Google Agrees GoPiGo CARL Is Cute And Real Lovable

Seeing @strangersliver’s robot “Phil” using Google Cloud Vision Text Detection got me thinking about how it would be to relax my “do it all local” goal for Carl. I have been working my way through a pyimagesearch book and course learning OpenCV - somewhat sporadically of late. Carl is waiting for me to learn how to do “Text In An Image” recognition in OpenCV, so that I can allow him to wander and find his way back to the dock.

So anyway, Carl checked out Google Cloud Vision Text Detection API on the sign above his dock:

and Google seems to agree that GoPiGo CARL is Cute And Real Lovable:

pi@Carl:~/Carl/Examples/GoogleCloudVision $ ./file_vision_text.py -i carl_dock.jpg
Texts:

"CARL
Cute and Real Lovable
"
bound: (862,930),(1345,930),(1345,1094),(862,1094)

"CARL"
bound: (864,930),(1345,936),(1343,1067),(862,1061)

"Cute"
bound: (973,1072),(1028,1072),(1028,1091),(973,1091)

"and"
bound: (1038,1073),(1081,1073),(1081,1092),(1038,1092)

"Real"
bound: (1093,1072),(1145,1072),(1145,1092),(1093,1092)

"Lovable"
bound: (1157,1073),(1249,1074),(1249,1094),(1157,1093)

Program is here:

Very good Carl! You are really cute :grinning:
I was really surprise when Google Cloud Vision API worked well in the recognizing a clear handwritten text. You did good to have your picture’s background really clean, Google is able to recognize small and/or portion of text in the corners and even out of focus. However, sometimes I had issue with shadows. I have got 5mpx picamera, if I am correct there is one with higher resolution, probably with that the result may be more accurate in term of definition of details and focusing

1 Like

I also have the 5 mPx picam. When your bot sees something GCVision doesn’t understand, the bot can just move closer to use the resolution it has.

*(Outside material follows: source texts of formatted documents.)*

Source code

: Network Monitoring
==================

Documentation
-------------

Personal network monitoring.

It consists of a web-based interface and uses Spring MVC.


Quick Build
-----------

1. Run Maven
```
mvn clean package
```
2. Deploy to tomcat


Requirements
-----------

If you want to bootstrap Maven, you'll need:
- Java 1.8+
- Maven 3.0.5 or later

“Use what you got” is one of my robotic pet-peeves. Everyone keeps solving problems with more hardware. I think the picam could end up replacing the IMU, distance sensors, PIR motion detectors, color detectors, light level sensors, and line following sensors. Hardware is often inexpensive, and software solutions are more complex, so “hardware-itis” is understandable.

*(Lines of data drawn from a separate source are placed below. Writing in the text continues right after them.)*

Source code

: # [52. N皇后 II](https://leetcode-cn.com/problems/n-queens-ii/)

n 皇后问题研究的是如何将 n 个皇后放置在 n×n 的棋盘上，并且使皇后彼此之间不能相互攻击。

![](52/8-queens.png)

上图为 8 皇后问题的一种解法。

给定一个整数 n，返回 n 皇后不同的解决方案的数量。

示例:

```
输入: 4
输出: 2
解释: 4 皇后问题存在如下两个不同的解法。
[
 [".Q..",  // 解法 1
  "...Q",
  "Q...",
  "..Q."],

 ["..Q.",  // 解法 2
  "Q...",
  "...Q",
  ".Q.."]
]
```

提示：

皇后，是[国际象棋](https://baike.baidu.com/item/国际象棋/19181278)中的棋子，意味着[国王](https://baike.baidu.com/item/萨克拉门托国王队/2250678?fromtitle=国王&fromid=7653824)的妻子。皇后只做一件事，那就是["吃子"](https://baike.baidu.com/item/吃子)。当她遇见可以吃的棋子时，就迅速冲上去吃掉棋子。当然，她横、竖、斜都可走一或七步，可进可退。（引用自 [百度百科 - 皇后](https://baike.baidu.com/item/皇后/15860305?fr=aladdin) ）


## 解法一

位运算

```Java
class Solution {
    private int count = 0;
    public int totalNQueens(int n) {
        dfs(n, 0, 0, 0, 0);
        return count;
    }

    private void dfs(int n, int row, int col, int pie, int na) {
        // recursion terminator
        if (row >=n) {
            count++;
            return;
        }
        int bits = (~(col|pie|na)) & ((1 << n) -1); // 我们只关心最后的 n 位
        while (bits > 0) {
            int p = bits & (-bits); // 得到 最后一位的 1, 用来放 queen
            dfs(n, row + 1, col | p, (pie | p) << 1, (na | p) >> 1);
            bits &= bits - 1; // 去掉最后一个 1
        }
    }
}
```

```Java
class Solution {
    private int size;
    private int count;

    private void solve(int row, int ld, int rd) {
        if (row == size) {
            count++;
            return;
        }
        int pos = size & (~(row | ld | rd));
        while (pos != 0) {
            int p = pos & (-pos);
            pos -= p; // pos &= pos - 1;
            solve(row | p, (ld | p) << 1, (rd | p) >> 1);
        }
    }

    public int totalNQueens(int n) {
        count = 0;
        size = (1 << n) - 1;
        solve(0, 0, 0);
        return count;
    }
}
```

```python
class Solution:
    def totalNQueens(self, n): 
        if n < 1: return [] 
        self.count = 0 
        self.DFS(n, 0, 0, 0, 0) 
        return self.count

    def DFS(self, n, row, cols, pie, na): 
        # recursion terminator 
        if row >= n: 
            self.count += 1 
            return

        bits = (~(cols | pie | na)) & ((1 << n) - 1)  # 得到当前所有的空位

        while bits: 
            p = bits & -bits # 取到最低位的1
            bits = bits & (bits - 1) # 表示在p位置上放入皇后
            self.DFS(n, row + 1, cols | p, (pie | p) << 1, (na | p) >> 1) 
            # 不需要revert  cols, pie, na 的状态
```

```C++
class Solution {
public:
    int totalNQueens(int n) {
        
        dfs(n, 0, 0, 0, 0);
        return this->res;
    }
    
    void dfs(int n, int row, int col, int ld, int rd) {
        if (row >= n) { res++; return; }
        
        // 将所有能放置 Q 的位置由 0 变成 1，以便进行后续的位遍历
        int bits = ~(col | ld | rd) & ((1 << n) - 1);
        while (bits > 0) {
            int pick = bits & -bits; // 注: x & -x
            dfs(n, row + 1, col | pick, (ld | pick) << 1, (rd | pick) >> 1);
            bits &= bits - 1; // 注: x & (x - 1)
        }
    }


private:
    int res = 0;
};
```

I have done a few “real time, local vision” performance tests so far, and have found temperature to be a constraint for my RPi 3B mounted on the GoPiGo3 bot using OpenCV local processing. (The geometry only allows a 5 mm heatsink.) I have to drop the resolution to 320x240 and the frame rate to under 10fps.

I have not tested single frame local vision, except to notice not to try it when Carl is on his dock - the rapid fluctuation in load can confuse the “smart charger” into switching to trickle charging mode, which causes Carl to dismount early.

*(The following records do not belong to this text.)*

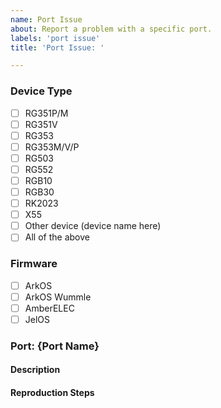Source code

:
```yaml
---
name: Port Issue
about: Report a problem with a specific port.
labels: 'port issue'
title: 'Port Issue: '

---
```

<!--
Remember to upload any log.txt files you have!
-->
### Device Type
<!--
The device(s) you were using when you encountered the problem. Check all that apply or if the problem occurs on all devices, check "all of the above".
-->
* [ ] RG351P/M
* [ ] RG351V
* [ ] RG353
* [ ] RG353M/V/P
* [ ] RG503
* [ ] RG552
* [ ] RGB10
* [ ] RGB30
* [ ] RK2023
* [ ] X55
* [ ] Other device (device name here)
* [ ] All of the above

### Firmware
<!--
The firmware you were using when you encountered the problem. If known, add version info.
-->
* [ ] ArkOS
* [ ] ArkOS Wummle
* [ ] AmberELEC
* [ ] JelOS

### Port: {Port Name}
#### Description
<!--
Describe the problem you encountered.
-->

#### Reproduction Steps
<!--
List steps to reproduce the problem.
-->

My original plan was to have Carl wander the house collecting snapshots of “interesting objects”, then analyze the photos while he was sitting on his dock charging, but that is not going to work. I will need to test sending them up to Google Cloud Vision Label API while he is on the dock.

The end goal, is to build an RDF DB of found objects in the bot’s environment, with context graph linkages including “when and specifically how I saw this object”, with an inferred “room where I saw this object”, and “position of object from room reference point” that could be used for localization, as well as for human-machine dialog.

I don’t want Carl to depend on cloud processing, and I don’t want to have to start paying a subscription for Carl. He already costs me $5-$8 per month for batteries. So far the longest lasting batteries have managed thee months running 24/7. Yesterday, I was thinking of using GCVision as a bootstrap knowledge acquisition method, that would eventually enable local processing with the DB. (I probably will not get to this goal before my GCVision trial funds expire.)

The possibilities are endless, but my abilities and dedication are finite.

1 Like

But the more you work on it, the better/greater they become.

My “Remote Camera Robot” joystick project has taught me more about JavaScript, and how to interface real hardware to a browser instance that I could possibly imagine.  So much so that I am seriously considering abandoning several projects that required a display and wireless keyboard/mousepad to monitor and interact with Charlie - The Bug Mobile.

It has been a revelation!  The amount you can do using a simple browser and some JavaScript is - (collects jaw off the floor) - astounding!  So long as you have a network connection to your 'bot, there’s literally NOTHING  you can’t do.

Not that the keyboard/mousepad and display will go to waste, there are still ideas I have that use them.  It’s just that there are several dozen potential technical hardware issues that I’ve been modelling in the back of my mind - searching for a solution - that JavaScript and a browser totally obliterate.  The software won’t be trivial, and the learning curve is a lot like the sheer face of Half-Dome in Yosemite National Park, (or the walls of Bryce Canyon), but once I figure this stuff out and get a few re-usable modules written, it’s all over but the shouting.

Like the old ‘70’s tee-shirts used to say:  Keep On Truckin’!

1 Like

song by Tom T. Hall: Who’s Gonna Feed Them Hogs

"Four hundred hogs, they just standin’ out there
My wife can’t feed ‘em and my neighbors don’t care
They can’t get out and roam around like my old huntin’ dogs
Here I am in this dang bed and who’s gonna feed them hogs?

1 Like

Never heard the song before, but it sounds like a hardware problem to me.  Invest in an auto-feeder like they use for cattle. :wink:

BTW, though far be it from me to add to your already overwhelming reading list, I’m thinking that this might be a way for you to interact with Carl over longer distances.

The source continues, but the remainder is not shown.